Blocking key ‘survival’ proteins is a promising tactic for treating cancer, however new research suggests care should be taken as these proteins are also vital for emergency blood cell production.

Dr Alex Delbridge, Dr Stephanie Grabow and Professor Andreas Strasser from the Walter and Eliza Hall Institute discovered that blood cell production following massive blood cell depletion was fatally compromised when the cell survival protein MCL-1 was depleted.

The research team found that reducing MCL-1 levels hindered recovery of the blood cell system after extensive destruction of mature blood cells, which is a common side effect of chemotherapy and radiotherapy. Reducing MCL-1 also impaired reconstitution of the bone marrow after blood stem cell transplants, a vital curative treatment for some cancers.

Survival protein for more than just cancers

Dr Delbridge said MCL-1 was critical for the survival of many cancer cells, including a number of leukaemias and lymphomas, but also played an important role in normal blood cell production. “Our previous research has shown that targeting MCL-1 could be used with great success for treating certain blood cancers,” he said. “However we have now shown that MCL-1 is also critical for emergency recovery of the blood cell system after cancer therapy-induced blood cell loss.”

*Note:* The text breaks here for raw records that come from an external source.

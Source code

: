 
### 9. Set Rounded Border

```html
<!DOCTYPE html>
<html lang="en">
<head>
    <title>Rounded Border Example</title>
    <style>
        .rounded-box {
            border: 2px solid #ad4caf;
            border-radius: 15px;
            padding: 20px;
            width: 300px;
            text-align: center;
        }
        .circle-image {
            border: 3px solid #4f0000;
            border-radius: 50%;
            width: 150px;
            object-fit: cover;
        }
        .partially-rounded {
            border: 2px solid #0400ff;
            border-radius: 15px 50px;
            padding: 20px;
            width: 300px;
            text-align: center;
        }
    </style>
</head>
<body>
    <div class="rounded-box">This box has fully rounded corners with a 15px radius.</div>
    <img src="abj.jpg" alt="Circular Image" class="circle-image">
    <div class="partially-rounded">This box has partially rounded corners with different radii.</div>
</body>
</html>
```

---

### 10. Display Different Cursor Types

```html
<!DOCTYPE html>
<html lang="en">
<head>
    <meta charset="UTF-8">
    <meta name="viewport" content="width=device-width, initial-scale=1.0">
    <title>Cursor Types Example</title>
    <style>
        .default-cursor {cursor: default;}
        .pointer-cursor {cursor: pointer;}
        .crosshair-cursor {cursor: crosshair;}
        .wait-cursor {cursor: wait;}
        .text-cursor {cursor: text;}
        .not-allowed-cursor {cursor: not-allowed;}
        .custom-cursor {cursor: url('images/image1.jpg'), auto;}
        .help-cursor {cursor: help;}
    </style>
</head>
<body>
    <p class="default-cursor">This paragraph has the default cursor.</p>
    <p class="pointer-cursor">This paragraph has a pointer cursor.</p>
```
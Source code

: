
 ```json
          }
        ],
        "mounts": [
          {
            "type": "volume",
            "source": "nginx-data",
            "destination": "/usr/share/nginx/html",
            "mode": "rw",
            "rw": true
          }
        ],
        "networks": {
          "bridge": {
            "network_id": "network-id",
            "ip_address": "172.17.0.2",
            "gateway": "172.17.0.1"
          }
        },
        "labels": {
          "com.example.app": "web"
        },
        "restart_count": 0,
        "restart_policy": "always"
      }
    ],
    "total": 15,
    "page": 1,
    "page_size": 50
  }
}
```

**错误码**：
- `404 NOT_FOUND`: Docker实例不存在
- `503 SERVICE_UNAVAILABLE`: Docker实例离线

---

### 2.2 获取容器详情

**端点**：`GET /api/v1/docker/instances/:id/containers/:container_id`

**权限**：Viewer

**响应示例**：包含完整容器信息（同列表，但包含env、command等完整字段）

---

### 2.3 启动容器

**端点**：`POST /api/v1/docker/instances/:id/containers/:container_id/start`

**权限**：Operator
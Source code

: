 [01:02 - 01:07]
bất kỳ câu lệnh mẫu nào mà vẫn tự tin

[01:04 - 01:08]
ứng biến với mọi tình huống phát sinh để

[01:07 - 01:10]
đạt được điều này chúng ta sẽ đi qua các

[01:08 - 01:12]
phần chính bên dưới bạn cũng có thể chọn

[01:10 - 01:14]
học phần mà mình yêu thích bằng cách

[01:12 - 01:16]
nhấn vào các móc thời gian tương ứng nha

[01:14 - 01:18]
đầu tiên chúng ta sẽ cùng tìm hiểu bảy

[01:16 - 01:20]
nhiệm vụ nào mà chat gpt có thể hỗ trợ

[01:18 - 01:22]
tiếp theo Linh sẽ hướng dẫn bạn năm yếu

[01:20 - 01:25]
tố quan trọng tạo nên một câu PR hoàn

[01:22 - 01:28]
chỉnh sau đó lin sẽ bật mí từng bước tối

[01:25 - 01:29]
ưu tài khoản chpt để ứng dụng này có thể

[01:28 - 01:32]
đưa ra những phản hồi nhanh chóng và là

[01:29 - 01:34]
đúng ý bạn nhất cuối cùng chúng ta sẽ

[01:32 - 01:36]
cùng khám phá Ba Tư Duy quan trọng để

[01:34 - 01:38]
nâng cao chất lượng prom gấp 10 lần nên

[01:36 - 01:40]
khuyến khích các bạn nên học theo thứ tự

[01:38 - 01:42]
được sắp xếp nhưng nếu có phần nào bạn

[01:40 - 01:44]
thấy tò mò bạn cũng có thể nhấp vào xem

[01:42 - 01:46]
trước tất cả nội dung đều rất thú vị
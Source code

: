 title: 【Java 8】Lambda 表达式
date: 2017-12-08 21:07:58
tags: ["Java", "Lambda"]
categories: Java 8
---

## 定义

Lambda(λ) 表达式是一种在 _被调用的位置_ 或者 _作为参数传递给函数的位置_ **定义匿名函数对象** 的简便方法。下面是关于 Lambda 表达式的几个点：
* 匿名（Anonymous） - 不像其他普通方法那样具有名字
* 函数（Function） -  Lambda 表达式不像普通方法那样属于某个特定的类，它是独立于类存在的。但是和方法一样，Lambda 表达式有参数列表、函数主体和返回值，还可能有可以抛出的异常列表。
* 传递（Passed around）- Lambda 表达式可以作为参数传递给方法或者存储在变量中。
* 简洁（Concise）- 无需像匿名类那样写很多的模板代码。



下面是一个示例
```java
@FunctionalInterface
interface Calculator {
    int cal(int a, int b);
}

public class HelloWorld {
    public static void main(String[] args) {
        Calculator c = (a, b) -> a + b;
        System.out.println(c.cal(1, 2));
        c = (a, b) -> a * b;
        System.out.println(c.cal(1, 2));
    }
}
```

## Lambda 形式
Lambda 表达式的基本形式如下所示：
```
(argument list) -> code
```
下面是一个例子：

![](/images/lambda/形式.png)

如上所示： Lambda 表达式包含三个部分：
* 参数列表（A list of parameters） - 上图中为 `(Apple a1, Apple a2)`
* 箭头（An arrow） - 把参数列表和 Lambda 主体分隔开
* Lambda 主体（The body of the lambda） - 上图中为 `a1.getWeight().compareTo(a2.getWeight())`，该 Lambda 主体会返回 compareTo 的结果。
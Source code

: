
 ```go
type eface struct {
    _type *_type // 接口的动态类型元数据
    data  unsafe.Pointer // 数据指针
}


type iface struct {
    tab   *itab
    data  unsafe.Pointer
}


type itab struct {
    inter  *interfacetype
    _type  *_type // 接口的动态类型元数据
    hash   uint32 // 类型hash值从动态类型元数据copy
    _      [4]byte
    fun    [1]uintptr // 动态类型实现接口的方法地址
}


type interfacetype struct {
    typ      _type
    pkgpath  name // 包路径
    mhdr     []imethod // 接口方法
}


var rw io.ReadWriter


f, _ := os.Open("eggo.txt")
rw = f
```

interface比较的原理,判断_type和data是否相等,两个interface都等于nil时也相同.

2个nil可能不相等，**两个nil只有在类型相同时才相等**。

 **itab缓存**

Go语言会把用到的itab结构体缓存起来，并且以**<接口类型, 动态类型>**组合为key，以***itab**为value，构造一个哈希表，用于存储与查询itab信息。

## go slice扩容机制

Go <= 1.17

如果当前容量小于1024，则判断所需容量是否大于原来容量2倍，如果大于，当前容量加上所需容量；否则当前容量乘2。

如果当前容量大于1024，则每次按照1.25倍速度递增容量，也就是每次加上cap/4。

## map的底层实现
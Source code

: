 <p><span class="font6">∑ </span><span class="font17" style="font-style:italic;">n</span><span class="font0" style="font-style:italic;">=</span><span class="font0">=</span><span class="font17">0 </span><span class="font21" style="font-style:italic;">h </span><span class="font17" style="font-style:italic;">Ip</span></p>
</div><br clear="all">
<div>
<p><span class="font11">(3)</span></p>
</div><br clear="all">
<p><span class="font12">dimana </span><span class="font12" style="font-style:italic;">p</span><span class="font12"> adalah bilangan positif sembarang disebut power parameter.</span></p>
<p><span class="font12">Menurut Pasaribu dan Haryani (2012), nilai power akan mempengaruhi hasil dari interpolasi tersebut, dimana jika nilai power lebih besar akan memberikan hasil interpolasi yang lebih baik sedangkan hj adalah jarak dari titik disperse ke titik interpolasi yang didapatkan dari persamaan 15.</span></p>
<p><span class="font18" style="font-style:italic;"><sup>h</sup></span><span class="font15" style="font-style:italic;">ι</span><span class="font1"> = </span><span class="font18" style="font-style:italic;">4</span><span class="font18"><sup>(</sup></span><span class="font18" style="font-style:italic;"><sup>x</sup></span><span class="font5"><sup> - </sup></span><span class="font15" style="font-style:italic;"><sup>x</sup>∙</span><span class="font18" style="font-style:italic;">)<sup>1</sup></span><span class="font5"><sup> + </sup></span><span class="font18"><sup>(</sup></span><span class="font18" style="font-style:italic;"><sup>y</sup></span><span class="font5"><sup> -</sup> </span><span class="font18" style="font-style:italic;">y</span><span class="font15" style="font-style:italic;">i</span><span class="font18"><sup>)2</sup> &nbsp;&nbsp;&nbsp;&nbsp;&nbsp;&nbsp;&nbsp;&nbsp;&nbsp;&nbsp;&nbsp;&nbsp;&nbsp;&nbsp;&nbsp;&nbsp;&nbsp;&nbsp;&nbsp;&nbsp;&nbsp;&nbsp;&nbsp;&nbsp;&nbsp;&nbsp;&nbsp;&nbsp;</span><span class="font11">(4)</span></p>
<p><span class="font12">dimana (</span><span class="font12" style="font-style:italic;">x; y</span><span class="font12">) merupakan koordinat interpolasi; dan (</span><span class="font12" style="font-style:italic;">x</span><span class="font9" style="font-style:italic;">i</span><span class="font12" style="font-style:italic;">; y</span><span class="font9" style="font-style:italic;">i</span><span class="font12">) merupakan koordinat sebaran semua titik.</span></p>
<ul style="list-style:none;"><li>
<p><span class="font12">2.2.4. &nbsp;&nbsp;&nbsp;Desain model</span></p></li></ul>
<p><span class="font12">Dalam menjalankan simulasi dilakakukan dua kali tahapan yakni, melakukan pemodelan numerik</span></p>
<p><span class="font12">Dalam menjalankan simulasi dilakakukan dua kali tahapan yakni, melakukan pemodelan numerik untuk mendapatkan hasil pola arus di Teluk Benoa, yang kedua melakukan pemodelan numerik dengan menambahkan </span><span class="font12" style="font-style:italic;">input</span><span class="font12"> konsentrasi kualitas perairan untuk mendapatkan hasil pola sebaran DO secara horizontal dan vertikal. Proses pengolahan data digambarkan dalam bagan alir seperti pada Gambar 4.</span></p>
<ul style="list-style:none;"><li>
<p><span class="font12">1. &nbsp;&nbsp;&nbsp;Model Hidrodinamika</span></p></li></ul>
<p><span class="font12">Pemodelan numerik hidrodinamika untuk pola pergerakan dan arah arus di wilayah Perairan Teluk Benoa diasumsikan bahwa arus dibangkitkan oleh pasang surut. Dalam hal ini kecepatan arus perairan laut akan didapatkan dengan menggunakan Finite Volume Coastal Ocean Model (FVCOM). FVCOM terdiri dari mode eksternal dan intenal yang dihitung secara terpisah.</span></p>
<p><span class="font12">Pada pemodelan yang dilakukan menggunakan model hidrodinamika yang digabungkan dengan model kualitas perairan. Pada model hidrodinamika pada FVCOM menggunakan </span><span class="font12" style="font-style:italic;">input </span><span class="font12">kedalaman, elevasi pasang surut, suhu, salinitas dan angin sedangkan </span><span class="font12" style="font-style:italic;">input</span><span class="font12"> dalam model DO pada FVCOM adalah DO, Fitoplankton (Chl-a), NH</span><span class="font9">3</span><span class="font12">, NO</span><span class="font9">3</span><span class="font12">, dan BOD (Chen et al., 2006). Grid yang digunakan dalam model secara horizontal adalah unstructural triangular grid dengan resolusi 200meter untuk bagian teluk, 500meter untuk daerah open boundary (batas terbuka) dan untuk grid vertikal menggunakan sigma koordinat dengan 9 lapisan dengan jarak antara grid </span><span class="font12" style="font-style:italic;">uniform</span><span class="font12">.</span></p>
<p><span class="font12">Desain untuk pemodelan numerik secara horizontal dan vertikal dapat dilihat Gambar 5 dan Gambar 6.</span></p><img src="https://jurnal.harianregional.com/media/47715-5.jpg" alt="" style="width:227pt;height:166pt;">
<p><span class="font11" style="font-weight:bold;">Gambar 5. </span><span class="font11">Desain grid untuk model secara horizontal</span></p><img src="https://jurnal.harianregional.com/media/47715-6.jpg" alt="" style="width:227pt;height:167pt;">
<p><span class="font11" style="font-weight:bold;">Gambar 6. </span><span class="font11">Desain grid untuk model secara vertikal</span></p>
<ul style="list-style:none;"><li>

Overproduction of cell survival proteins, such as MCL-1, allows emerging cancer cells to escape from death-inducing signals, enabling the accumulation of further genetic mutations that promote cancer development. Drugs that reduce the activity of ‘pro-survival’ proteins can kill cancer cells and are a promising therapeutic strategy that is currently being explored.

The research team used a genetic trick to mimic the effect of reducing MCL-1 activity to examine the impact it had on the blood cell system after conventional cancer treatments such as chemotherapy, Dr Delbridge said. “Removing one copy of the gene encoding MCL-1 reduced its concentration, replicating the effects of a partial inhibition by a drug,” he said. “We found that reducing MCL-1 protein levels severely impaired recovery of the blood cell system following chemotherapy. This exquisite dependency on MCL-1 for emergency blood cell production has important implications for potential cancer treatments involving MCL-1 inhibitors.”

Avoiding side effects

Dr Grabow said many current treatments for blood cancers involved patients being treated with chemotherapy or radiotherapy, sometimes followed by stem cell transplantation to repopulate the bone marrow.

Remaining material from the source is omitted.